### [What the task requires]
Lines that contain the string "inventoryItems" are the ones to list; copy all of them from the records.

>>>

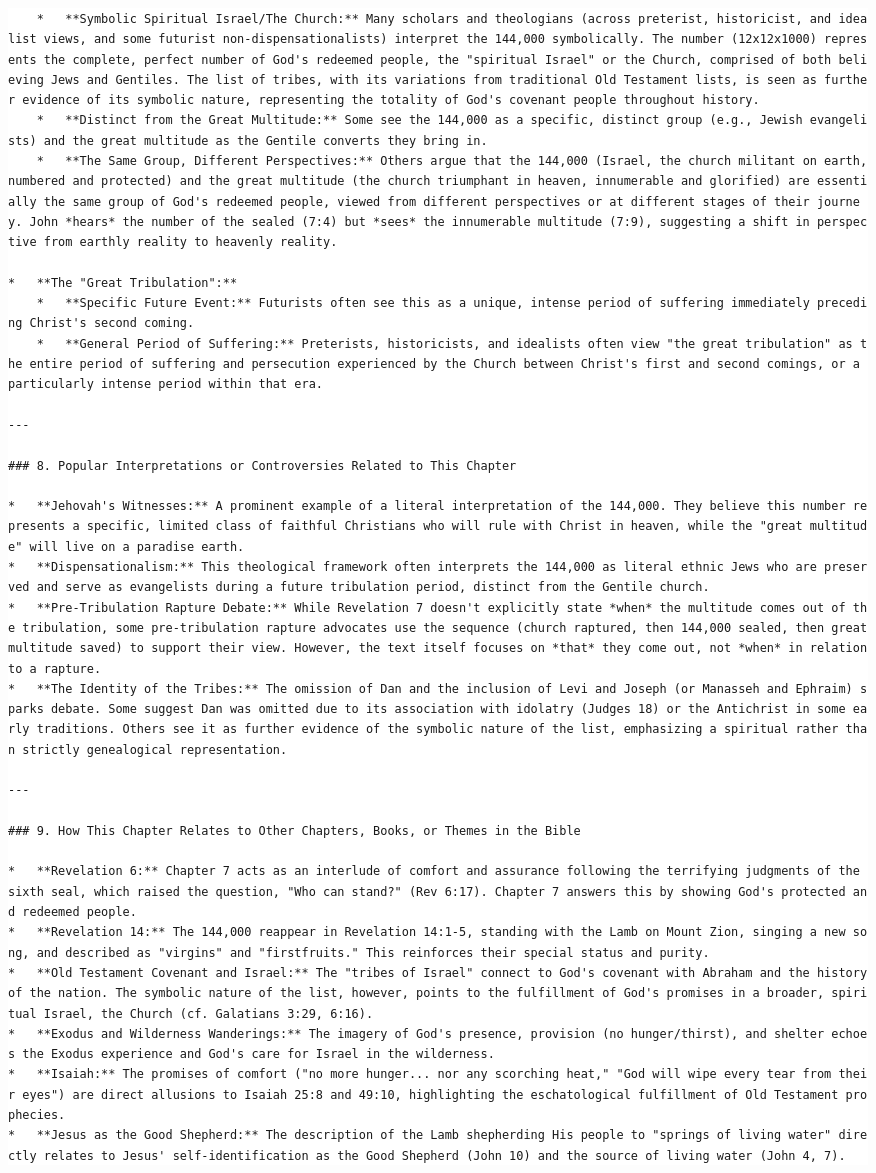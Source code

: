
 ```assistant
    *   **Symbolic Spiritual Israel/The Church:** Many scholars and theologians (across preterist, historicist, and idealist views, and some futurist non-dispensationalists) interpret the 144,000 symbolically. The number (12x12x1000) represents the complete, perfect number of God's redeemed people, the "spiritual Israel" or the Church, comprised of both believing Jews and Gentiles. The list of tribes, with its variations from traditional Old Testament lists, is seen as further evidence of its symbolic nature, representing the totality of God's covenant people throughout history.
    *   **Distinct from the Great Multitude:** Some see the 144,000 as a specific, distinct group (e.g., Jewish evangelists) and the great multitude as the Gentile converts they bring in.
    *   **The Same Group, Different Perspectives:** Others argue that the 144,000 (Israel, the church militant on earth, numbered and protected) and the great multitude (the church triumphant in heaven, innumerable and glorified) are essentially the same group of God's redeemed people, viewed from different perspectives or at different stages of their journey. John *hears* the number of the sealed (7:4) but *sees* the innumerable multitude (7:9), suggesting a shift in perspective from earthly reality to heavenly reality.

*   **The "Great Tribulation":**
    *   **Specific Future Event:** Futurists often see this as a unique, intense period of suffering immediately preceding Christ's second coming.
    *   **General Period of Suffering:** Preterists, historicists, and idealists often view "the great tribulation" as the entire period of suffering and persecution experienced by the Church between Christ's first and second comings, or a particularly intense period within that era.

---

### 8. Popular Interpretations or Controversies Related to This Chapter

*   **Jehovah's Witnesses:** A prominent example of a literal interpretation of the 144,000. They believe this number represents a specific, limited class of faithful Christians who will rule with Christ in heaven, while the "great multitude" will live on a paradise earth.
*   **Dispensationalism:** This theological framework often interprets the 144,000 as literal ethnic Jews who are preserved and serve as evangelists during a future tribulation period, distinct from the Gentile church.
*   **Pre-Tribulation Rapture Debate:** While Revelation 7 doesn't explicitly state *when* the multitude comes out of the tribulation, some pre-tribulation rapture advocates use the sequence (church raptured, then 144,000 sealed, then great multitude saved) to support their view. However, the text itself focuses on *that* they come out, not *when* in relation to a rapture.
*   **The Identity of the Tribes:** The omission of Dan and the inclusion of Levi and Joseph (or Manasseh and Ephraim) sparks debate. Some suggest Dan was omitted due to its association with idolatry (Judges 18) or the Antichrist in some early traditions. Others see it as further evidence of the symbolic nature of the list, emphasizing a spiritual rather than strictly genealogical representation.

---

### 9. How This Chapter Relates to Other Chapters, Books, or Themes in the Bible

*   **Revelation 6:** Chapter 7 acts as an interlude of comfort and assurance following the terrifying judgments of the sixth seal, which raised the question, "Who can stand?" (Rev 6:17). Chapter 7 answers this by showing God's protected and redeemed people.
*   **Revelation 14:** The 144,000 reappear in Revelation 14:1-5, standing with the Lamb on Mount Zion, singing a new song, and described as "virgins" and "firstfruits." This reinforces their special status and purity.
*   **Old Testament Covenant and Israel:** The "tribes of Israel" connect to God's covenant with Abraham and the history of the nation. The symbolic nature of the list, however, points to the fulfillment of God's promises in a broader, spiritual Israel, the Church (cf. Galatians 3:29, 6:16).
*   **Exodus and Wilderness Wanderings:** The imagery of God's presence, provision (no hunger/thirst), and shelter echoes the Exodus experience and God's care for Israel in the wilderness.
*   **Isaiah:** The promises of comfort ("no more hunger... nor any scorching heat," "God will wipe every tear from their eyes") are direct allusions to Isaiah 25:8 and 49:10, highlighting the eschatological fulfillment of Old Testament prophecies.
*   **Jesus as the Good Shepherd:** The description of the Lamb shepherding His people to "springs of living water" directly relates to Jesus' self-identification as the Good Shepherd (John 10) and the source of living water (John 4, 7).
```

<<<
>>>

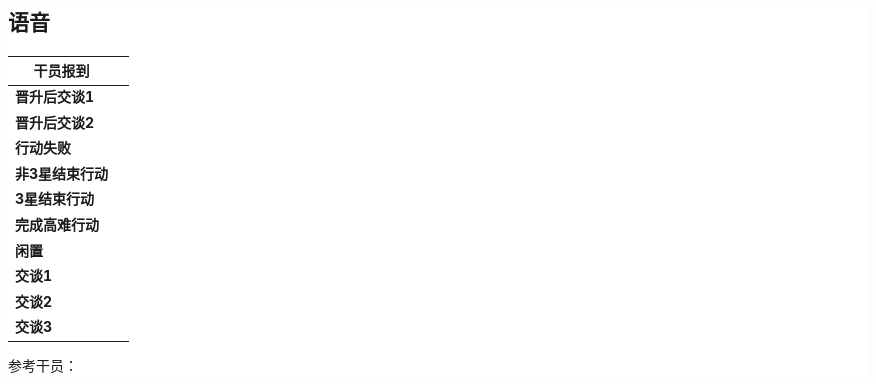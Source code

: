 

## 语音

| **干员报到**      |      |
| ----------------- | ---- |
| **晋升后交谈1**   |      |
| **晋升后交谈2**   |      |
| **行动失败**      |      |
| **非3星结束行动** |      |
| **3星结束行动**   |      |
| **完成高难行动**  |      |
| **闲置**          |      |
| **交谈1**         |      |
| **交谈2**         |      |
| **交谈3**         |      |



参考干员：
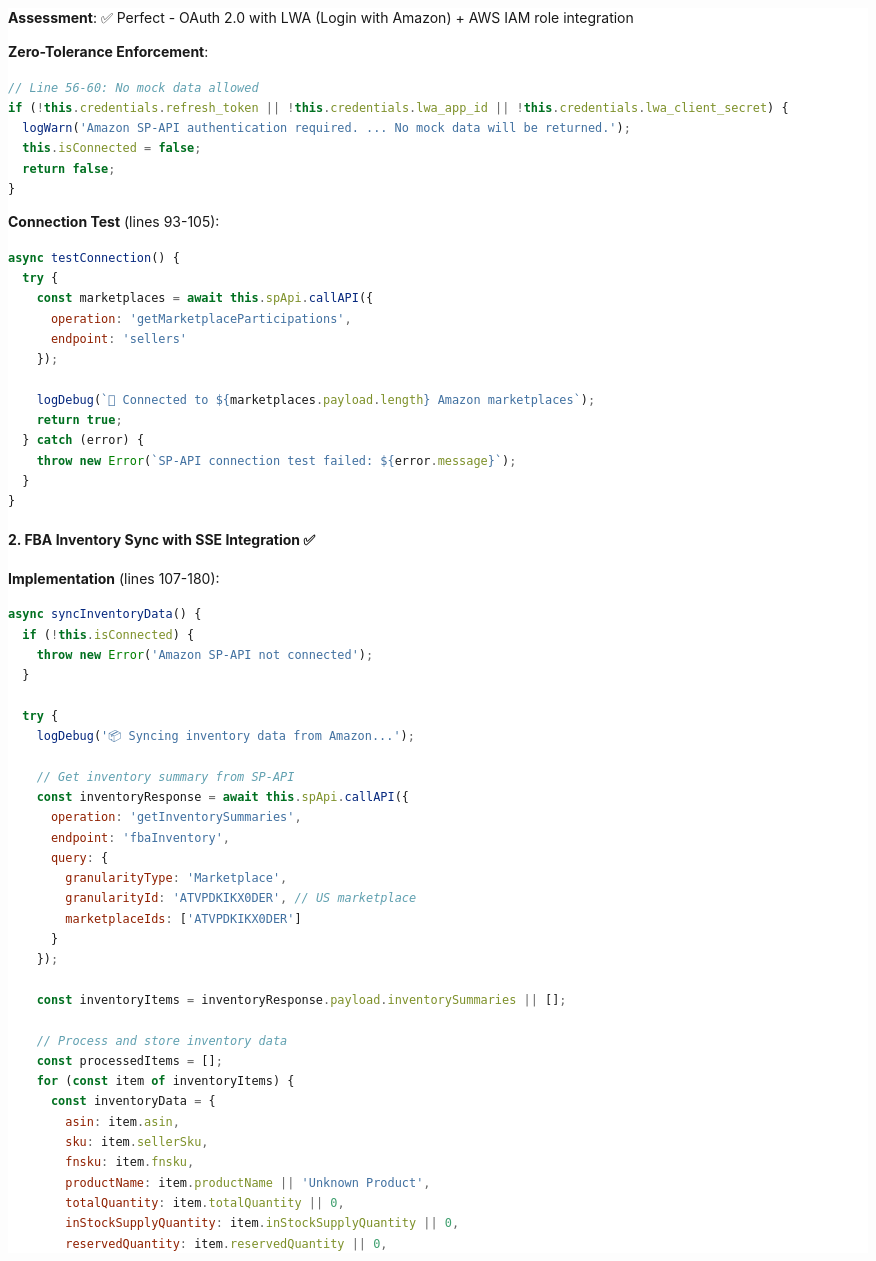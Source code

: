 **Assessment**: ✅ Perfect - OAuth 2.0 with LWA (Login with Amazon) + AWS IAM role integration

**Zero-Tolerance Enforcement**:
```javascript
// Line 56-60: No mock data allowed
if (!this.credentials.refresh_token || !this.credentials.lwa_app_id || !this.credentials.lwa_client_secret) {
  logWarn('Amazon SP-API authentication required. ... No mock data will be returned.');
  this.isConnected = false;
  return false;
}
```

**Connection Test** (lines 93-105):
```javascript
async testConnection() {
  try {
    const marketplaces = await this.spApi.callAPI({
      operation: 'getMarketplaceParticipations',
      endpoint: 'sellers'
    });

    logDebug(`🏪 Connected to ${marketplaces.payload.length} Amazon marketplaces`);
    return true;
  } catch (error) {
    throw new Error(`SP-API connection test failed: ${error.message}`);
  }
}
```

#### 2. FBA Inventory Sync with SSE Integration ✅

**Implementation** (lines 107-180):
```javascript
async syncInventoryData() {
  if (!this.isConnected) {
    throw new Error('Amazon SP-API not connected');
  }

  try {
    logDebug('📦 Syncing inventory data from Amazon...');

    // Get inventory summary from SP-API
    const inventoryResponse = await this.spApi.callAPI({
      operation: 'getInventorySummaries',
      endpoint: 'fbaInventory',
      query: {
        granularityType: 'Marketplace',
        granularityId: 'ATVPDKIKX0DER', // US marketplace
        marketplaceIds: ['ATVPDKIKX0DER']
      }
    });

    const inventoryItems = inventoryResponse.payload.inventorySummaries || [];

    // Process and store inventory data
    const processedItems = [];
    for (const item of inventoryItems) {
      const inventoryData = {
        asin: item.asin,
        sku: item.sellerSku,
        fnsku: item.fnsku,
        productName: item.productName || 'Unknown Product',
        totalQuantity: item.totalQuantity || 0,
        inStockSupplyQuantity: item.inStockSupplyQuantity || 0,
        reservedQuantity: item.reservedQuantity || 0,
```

<<<

### [Solution for this exercise]
    const inventoryItems = inventoryResponse.payload.inventorySummaries || [];
    for (const item of inventoryItems) {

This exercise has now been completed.